Entries taken from a collection:
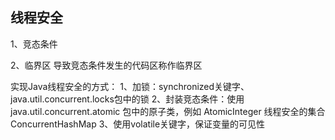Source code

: 
## 线程安全

1、竞态条件

2、临界区
    导致竞态条件发生的代码区称作临界区
    
    
    
实现Java线程安全的方式：
    1、加锁：synchronized关键字、java.util.concurrent.locks包中的锁
    2、封装竞态条件：使用java.util.concurrent.atomic 包中的原子类，例如 AtomicInteger
                  线程安全的集合ConcurrentHashMap
    3、使用volatile关键字，保证变量的可见性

Work request =>
Take the line containing "导致竞态条件发生的代码区称作临界区" as the start and the last line of the data as the end, and reproduce that range exactly.

Response to the task =>
    导致竞态条件发生的代码区称作临界区
    
    
    
实现Java线程安全的方式：
    1、加锁：synchronized关键字、java.util.concurrent.locks包中的锁
    2、封装竞态条件：使用java.util.concurrent.atomic 包中的原子类，例如 AtomicInteger
                  线程安全的集合ConcurrentHashMap
    3、使用volatile关键字，保证变量的可见性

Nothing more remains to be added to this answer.